Collected data entries
━━━━━━━━━━━━━━━━━━━━━━━━━━━━━━

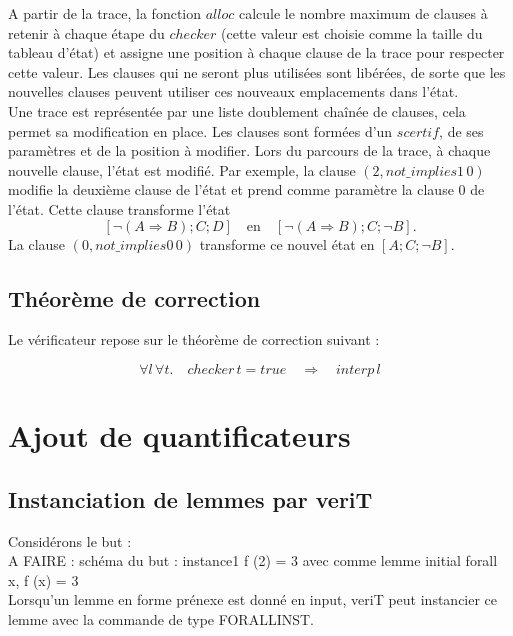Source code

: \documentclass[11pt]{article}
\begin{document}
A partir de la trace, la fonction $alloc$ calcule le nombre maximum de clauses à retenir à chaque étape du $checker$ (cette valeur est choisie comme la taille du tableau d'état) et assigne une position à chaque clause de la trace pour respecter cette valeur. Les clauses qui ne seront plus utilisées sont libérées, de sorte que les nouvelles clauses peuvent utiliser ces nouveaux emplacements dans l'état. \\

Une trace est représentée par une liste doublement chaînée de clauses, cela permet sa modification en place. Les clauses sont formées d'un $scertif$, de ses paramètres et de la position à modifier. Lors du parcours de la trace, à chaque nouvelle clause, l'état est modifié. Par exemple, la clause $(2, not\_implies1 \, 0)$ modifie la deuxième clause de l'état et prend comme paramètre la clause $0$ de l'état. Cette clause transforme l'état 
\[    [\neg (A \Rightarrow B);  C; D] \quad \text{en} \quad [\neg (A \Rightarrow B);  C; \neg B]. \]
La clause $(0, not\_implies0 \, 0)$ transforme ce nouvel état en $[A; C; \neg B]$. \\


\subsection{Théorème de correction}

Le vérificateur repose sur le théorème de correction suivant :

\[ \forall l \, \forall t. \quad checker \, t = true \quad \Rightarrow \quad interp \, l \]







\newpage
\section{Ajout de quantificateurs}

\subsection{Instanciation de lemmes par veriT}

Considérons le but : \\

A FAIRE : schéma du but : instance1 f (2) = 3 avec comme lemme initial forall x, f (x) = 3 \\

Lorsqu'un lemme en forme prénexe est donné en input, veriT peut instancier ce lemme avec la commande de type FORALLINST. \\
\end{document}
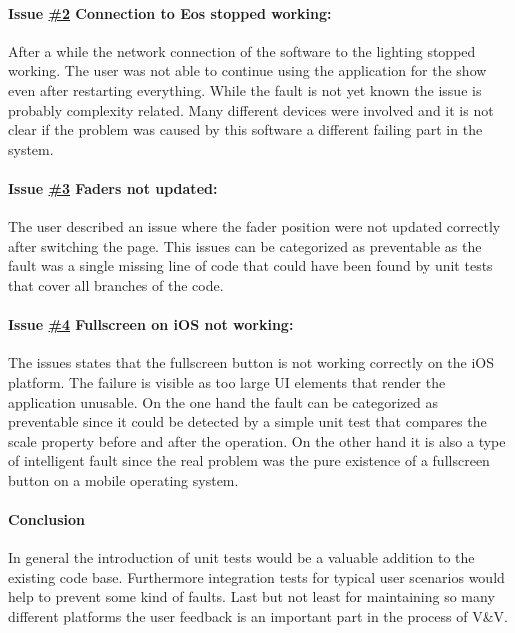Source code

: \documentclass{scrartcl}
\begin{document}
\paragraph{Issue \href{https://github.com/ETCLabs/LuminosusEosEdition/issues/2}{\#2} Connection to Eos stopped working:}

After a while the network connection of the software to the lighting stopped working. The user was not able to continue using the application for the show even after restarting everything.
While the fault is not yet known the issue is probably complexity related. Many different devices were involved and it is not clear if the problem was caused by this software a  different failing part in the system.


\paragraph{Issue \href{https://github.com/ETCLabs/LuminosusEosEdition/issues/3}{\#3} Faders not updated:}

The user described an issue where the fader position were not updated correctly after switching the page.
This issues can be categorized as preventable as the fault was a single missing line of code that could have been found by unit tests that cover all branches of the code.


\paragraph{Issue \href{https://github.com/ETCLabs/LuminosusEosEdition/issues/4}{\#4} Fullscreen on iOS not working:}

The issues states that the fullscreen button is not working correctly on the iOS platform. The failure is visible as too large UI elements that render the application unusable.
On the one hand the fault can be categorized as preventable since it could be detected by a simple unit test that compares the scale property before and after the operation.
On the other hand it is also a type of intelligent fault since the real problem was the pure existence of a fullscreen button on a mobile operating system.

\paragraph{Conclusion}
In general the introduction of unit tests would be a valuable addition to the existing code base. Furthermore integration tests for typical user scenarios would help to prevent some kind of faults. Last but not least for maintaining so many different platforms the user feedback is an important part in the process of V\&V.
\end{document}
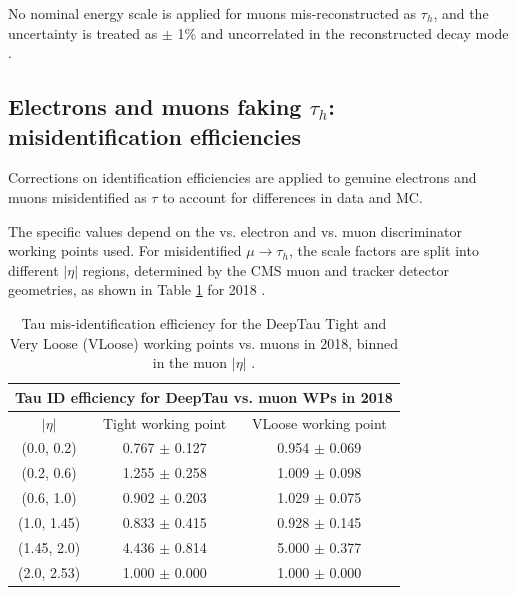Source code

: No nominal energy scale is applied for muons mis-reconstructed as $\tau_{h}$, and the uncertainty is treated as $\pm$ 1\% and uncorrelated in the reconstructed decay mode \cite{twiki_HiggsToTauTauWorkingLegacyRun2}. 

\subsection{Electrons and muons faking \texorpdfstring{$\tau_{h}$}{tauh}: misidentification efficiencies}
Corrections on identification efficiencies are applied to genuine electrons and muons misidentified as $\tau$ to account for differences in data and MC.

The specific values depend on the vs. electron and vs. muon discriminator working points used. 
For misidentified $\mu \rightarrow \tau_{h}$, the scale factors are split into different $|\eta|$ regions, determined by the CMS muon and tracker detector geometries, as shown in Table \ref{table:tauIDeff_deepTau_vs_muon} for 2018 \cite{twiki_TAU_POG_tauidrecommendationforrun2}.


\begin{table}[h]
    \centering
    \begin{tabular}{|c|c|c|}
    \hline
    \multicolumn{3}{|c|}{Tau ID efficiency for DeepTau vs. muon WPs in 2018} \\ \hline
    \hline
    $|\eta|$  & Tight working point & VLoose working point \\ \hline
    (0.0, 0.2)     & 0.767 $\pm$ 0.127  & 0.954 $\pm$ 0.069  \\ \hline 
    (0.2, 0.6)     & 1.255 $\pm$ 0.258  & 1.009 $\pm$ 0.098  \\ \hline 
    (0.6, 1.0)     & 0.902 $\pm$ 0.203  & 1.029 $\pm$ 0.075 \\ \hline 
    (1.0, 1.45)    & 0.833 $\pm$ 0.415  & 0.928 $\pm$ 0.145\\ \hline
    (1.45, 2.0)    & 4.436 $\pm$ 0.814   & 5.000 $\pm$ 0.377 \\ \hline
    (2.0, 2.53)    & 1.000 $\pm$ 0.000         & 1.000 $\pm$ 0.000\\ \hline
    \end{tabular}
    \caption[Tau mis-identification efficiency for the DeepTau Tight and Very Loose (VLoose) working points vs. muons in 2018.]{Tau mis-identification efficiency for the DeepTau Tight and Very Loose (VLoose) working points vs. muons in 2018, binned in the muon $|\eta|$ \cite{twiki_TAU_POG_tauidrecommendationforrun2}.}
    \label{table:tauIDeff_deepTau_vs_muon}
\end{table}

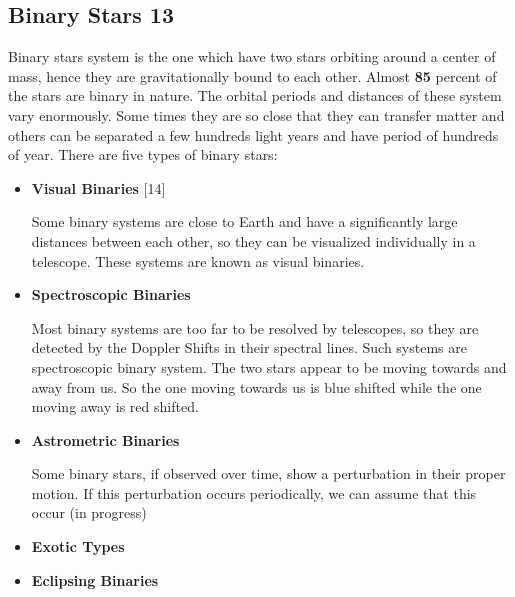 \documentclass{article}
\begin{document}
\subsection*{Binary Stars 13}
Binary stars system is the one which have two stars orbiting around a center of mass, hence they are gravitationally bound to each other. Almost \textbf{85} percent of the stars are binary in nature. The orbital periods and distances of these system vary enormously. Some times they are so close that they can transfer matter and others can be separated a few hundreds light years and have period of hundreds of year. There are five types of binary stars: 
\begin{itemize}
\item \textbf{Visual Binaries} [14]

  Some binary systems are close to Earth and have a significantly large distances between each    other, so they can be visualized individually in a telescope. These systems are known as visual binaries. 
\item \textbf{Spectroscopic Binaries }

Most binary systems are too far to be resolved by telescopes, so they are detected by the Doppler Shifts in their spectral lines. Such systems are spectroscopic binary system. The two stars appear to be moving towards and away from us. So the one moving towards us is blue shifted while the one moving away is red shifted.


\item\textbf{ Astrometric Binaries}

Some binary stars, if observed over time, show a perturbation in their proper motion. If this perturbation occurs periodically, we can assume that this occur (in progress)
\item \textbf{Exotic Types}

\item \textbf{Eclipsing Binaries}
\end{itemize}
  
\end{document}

━━━━━━━━━━━━━━━━━━━━━━━━━━━━━━

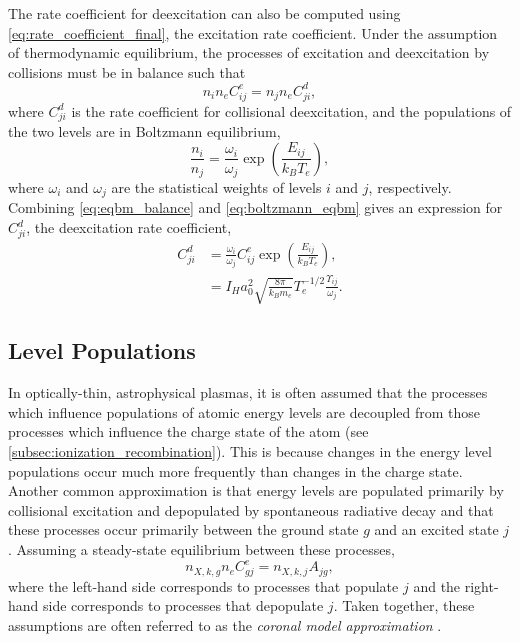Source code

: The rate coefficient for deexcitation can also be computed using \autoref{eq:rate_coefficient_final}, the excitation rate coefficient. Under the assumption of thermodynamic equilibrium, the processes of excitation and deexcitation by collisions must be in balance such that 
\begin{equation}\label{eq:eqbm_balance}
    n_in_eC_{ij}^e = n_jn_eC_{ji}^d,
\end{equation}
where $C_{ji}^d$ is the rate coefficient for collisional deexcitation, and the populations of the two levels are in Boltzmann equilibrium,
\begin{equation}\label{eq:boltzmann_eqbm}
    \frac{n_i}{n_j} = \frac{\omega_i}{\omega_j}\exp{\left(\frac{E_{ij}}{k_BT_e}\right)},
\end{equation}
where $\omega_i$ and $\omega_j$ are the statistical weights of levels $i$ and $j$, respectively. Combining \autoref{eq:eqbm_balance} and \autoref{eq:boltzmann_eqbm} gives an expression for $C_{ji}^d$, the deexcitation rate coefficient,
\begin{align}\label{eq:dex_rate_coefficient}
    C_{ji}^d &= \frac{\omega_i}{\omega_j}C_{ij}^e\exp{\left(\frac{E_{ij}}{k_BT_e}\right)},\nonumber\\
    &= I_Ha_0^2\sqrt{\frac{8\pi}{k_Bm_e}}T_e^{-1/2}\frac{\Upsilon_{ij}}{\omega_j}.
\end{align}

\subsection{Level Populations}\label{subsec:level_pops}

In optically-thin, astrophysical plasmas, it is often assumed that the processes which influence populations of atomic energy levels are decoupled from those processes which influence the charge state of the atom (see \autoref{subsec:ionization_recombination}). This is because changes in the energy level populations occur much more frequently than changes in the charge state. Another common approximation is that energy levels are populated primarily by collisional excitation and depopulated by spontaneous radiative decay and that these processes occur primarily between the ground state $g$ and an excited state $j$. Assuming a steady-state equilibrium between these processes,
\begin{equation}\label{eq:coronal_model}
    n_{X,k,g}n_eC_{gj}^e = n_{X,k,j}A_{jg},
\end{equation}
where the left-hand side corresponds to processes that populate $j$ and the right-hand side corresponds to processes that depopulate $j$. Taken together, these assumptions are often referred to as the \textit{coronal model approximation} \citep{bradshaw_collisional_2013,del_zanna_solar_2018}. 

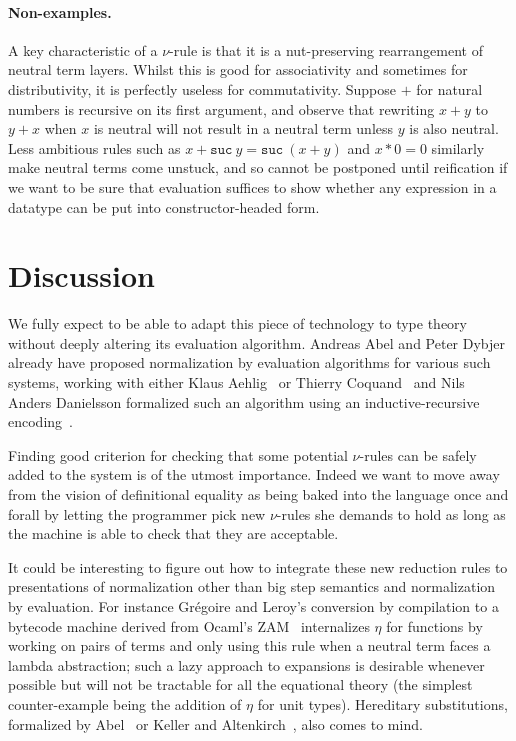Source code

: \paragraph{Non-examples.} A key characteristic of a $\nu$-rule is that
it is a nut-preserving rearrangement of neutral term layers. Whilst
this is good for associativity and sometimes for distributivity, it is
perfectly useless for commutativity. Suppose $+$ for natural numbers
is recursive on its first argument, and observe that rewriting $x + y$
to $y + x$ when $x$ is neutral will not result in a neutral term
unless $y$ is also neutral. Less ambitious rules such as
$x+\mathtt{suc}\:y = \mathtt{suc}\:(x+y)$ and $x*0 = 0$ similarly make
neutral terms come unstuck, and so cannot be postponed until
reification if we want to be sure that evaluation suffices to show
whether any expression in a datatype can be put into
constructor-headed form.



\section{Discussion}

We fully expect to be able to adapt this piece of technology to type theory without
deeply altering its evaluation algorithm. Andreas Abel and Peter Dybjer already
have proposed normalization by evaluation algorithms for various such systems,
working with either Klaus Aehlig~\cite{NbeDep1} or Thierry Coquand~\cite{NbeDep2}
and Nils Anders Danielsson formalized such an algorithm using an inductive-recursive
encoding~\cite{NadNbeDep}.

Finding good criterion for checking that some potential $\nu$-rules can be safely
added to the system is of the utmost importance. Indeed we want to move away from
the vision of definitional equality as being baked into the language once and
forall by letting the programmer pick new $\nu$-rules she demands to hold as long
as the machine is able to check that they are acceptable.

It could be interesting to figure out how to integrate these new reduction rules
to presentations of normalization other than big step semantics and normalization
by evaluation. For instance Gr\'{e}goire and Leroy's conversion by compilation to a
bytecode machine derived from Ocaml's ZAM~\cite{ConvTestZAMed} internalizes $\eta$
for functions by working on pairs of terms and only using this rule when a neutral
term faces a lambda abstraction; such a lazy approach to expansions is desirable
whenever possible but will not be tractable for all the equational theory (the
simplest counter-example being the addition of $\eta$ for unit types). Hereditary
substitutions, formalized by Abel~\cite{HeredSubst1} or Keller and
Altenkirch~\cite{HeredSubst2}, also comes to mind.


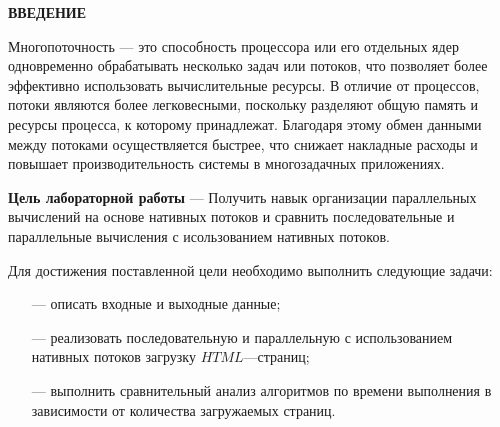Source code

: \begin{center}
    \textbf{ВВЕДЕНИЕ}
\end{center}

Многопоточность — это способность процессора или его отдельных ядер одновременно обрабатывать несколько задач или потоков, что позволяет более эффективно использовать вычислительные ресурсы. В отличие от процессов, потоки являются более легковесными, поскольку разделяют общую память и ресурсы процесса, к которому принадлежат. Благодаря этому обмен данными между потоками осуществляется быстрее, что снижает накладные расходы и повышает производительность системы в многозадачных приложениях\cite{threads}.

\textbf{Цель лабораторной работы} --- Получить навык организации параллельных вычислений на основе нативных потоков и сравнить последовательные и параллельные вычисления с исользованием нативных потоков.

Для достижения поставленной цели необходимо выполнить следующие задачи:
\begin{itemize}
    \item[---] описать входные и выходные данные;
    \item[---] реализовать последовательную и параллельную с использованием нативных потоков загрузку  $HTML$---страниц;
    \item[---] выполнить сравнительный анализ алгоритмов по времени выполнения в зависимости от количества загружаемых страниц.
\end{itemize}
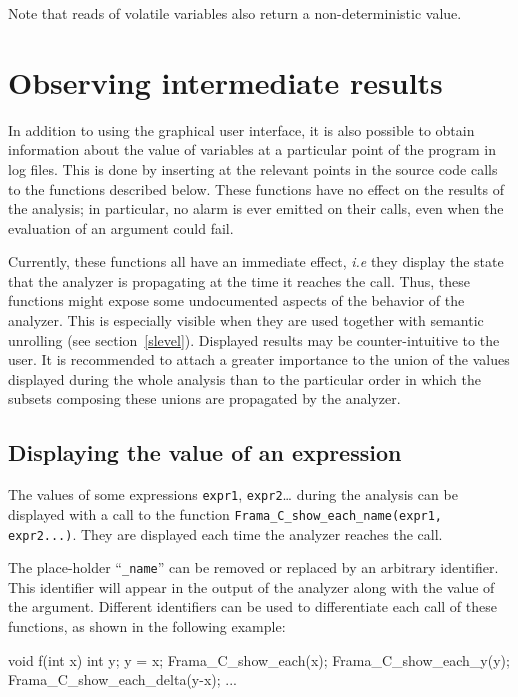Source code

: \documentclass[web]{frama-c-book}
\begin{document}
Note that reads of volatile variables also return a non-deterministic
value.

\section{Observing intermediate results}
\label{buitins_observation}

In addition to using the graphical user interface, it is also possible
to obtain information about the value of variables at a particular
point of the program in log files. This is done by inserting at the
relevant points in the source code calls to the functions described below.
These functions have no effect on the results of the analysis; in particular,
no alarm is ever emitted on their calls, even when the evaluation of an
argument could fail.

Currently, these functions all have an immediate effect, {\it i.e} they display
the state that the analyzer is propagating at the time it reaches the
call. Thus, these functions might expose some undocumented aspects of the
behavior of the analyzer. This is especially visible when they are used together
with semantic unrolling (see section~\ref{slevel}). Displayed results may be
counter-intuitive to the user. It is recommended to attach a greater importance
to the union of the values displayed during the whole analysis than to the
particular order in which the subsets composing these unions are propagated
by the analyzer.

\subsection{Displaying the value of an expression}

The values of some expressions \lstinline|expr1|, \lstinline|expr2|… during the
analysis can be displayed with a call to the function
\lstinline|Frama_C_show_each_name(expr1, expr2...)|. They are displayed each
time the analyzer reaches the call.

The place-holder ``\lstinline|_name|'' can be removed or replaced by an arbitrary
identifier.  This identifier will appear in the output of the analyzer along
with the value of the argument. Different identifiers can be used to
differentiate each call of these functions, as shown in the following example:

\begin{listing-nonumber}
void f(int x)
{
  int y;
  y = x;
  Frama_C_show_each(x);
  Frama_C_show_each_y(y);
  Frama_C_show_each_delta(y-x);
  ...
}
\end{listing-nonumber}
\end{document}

━━━━━━━━━━━━━━━━━━━━━━━━━━━━━━

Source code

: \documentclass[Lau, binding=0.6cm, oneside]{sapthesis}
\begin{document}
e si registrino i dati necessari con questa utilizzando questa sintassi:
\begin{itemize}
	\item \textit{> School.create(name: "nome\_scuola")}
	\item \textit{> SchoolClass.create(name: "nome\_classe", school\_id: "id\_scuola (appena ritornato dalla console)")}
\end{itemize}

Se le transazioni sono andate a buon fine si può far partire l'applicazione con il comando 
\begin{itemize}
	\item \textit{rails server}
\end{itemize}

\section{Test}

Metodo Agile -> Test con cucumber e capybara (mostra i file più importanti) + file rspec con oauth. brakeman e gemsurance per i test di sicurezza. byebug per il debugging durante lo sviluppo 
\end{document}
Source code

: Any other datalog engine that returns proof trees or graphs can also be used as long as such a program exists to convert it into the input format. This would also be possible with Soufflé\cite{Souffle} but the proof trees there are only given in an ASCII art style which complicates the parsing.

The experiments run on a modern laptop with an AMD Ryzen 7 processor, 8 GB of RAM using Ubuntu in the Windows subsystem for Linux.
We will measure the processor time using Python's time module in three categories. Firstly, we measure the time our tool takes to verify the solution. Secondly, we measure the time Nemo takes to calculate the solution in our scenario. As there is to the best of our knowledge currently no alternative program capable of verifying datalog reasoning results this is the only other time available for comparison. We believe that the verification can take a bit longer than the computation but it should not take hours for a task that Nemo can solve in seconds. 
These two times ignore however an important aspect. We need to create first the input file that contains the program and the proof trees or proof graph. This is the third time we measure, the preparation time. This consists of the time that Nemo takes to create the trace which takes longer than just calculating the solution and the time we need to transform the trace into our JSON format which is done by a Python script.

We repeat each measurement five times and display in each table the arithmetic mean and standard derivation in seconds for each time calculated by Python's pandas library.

━━━━━━━━━━━━━━━━━━━━━━━━━━━━━━

Gather all lines from the records above in which "listing" appears.

[RESPONSE BELOW]:
\begin{listing-nonumber}
\end{listing-nonumber}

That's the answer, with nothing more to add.